Quello raggiunto oggi con la riforma Cartabia è, pertanto, già un ottimo risultato. Questo non può che costituire una magra consolazione.

L’approccio generale della riforma non può essere condiviso perché non si può ledere il diritto fondamentale, costituzionalmente garantito dall’art. 24, della difesa in nome dell’efficienza.

È vero che i giudici sono – giustamente – estenuati dall’eccessivo carico di lavoro e circondati dalla più totale disorganizzazione, ma non può ridursi tutto a timbri, fascicoli, carte, scadenze e 15 udienze al giorno da doversi togliere di mezzo alla svelta, con meno danni possibili.

Sia i difensori che i magistrati non sono e non possono essere relegati al ruolo di burocrati, non si può spersonalizzare questo lavoro e bisogna piuttosto ridargli dignità e prestigio sociale, smettendola di dare priorità ad obiettivi economici a scapito dei diritti delle persone; altrimenti la nuova generazione di giuristi – di cui faccio parte – rischia di non cogliere l’importanza della professione e di perdere di vista il fatto che qui si parla di persone e che in gioco c’è la loro libertà, anni e anni della loro vita, che nessuno potrà ridargli indietro.

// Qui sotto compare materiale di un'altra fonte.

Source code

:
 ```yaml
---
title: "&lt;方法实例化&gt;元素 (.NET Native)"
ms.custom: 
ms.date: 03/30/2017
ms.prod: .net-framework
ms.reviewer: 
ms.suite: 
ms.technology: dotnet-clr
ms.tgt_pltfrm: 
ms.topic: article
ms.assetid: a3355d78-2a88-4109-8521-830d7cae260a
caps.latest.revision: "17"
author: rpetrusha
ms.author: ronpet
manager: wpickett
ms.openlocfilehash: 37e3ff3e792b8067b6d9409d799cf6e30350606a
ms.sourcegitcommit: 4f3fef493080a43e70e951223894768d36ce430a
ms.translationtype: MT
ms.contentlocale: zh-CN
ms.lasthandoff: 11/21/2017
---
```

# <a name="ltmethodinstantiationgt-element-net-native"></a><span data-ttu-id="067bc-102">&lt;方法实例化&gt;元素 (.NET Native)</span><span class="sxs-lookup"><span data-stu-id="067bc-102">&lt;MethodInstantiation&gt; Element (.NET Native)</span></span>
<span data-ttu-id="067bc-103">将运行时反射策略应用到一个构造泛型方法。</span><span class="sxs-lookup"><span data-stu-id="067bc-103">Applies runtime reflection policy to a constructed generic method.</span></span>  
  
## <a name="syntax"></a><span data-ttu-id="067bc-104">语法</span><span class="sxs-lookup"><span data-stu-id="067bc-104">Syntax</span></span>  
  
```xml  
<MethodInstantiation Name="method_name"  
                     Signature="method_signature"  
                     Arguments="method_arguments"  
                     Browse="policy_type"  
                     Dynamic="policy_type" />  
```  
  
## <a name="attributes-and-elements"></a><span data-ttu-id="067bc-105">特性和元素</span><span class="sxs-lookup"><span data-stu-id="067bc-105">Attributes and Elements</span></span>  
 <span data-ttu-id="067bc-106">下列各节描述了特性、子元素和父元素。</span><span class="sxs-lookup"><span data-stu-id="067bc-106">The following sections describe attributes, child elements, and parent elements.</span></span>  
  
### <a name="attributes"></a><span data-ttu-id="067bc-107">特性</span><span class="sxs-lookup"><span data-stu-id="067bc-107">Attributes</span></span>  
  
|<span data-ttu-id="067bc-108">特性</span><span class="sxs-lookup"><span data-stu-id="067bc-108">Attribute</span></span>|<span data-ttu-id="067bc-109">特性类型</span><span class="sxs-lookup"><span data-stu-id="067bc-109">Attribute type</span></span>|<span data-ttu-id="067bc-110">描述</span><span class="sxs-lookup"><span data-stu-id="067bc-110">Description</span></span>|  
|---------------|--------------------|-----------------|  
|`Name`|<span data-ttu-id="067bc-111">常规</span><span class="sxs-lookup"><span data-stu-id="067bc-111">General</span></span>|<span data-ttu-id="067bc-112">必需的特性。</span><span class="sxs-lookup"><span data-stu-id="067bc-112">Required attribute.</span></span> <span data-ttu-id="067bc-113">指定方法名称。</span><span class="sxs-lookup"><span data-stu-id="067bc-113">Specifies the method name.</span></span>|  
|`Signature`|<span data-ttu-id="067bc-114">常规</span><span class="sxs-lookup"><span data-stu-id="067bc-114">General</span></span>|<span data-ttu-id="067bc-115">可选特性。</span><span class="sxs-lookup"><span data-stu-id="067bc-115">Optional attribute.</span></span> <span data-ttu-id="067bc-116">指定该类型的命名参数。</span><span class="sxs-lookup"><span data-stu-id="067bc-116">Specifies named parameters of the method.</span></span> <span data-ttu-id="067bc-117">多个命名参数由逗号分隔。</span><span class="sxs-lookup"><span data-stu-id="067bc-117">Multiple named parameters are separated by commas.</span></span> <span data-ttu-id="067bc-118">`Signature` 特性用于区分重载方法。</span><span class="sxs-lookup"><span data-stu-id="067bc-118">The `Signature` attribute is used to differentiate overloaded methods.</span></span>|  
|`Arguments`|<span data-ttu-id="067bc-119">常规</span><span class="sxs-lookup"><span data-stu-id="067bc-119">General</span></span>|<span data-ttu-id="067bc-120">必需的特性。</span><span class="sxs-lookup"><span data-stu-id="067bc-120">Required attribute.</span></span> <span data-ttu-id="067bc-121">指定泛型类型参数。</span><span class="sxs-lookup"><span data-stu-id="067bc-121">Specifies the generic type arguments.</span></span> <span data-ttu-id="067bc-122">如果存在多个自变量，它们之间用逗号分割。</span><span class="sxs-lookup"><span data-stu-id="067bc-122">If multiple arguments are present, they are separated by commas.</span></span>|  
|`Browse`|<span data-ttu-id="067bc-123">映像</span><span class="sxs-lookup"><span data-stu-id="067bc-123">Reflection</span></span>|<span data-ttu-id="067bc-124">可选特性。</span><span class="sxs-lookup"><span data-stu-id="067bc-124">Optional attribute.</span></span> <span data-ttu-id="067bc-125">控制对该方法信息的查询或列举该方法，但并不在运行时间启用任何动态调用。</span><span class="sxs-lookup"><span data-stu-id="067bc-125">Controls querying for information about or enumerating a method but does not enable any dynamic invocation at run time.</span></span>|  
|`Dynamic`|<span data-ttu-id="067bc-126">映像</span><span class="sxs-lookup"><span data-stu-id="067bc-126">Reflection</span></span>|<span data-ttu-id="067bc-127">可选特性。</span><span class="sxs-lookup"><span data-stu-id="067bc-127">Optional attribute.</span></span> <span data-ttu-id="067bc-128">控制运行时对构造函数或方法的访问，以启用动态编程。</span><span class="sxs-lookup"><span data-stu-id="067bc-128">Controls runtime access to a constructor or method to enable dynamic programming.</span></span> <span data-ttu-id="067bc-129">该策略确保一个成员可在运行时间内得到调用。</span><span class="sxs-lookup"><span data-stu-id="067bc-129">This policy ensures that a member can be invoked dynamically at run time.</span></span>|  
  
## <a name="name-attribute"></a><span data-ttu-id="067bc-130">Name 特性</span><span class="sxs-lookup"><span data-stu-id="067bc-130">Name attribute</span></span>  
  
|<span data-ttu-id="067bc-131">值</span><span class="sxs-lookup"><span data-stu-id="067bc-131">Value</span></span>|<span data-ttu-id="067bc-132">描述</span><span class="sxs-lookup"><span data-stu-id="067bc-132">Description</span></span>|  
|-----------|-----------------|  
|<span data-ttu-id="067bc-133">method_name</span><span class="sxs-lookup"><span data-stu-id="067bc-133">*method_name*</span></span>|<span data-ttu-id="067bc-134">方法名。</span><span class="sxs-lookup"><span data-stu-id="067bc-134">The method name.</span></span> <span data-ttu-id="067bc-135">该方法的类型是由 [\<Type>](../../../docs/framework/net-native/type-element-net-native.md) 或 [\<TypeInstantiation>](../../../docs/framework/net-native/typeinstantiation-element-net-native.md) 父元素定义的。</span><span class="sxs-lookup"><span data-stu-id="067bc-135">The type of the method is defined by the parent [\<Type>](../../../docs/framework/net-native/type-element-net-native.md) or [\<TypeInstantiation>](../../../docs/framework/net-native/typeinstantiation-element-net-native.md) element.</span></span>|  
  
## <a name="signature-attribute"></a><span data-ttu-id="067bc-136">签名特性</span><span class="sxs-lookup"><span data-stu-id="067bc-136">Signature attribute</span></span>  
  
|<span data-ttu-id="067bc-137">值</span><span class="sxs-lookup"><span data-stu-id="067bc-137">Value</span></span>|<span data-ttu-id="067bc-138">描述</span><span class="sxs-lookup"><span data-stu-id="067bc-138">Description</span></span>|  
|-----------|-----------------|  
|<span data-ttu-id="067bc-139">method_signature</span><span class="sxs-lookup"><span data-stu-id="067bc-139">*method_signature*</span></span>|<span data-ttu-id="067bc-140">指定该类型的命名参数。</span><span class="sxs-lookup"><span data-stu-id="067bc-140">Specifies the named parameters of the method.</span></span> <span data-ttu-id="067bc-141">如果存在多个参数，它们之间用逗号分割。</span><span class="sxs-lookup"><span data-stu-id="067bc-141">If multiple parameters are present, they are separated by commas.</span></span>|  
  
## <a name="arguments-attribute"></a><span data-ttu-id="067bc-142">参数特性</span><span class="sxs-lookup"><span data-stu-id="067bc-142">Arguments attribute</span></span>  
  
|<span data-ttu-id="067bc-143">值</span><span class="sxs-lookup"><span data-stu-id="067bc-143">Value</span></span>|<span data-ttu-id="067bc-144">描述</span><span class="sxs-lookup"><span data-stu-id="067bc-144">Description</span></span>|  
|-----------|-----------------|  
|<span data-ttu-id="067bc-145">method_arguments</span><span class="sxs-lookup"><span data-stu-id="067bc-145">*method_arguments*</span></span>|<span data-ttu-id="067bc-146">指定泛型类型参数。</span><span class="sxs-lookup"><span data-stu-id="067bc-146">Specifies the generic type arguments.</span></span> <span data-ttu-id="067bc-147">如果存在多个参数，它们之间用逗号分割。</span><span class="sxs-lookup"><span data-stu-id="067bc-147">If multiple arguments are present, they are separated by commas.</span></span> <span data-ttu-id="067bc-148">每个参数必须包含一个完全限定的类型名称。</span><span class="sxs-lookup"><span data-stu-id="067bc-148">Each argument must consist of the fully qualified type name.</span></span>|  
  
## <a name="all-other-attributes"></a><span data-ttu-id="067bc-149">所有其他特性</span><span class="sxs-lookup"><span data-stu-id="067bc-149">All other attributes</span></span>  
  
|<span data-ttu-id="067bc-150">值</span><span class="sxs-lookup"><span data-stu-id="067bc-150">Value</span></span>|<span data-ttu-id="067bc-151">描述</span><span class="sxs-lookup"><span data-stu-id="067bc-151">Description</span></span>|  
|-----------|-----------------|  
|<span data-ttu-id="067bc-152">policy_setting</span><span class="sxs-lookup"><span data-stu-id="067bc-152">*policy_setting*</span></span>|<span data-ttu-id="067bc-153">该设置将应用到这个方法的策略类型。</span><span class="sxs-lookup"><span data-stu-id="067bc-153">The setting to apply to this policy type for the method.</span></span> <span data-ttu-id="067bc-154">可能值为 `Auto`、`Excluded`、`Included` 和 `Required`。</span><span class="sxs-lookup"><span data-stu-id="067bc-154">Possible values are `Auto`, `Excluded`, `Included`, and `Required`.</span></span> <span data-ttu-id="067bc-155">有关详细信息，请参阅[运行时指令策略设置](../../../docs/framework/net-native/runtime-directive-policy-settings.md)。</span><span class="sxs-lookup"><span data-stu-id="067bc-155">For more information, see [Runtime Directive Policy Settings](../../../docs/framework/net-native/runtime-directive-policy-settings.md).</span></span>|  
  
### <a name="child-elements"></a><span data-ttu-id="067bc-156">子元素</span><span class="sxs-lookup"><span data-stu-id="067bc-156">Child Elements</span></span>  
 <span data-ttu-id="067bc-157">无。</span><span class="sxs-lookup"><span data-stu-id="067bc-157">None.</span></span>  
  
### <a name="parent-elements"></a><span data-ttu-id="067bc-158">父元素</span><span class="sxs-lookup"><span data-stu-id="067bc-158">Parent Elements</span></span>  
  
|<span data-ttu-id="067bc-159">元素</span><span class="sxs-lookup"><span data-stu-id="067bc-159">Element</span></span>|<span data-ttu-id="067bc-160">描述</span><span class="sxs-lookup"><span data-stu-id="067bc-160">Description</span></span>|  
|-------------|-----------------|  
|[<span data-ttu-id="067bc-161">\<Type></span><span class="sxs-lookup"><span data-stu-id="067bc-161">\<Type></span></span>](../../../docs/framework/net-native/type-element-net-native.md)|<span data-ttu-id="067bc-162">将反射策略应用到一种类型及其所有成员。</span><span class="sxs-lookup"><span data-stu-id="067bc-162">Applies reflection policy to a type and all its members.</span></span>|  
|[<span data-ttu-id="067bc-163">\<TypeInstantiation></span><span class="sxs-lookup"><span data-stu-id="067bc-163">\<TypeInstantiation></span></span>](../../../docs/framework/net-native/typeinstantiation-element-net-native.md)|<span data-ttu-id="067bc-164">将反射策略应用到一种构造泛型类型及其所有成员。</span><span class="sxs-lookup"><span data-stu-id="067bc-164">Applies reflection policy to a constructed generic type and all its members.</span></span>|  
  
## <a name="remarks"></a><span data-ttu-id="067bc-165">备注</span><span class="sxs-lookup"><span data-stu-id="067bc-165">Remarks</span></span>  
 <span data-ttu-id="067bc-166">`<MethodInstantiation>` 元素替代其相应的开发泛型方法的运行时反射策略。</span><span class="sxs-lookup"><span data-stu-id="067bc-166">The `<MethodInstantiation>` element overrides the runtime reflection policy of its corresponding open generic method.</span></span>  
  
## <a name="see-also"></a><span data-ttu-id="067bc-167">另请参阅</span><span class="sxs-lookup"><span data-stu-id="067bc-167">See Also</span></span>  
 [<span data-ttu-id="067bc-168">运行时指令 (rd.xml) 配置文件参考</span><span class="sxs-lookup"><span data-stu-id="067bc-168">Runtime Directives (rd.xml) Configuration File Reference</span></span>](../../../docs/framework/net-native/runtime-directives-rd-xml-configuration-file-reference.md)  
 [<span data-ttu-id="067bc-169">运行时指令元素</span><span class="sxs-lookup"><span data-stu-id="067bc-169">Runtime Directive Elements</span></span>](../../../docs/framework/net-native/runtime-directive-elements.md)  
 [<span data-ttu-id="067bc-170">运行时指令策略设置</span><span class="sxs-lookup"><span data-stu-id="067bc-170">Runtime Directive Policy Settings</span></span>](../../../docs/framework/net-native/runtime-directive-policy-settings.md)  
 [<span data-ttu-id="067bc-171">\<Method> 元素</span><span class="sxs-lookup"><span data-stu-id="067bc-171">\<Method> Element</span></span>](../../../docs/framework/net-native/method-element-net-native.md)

Tirando le somme, ritengo che le modifiche introdotte dalla riforma Cartabia di cui sopra siano emblematiche del cambiamento sociale e giuridico a cui la professione di avvocato sta andando incontro e che tali innovazioni non tengano adeguatamente conto dei problemi pratici che affrontano quotidianamente i difensori, i quali oggi rischiano di trasformarsi da principi del Foro a pignoli burocrati iscritti all’Albo, sacrificio probabilmente necessario quando l’efficienza diventa efficientismo.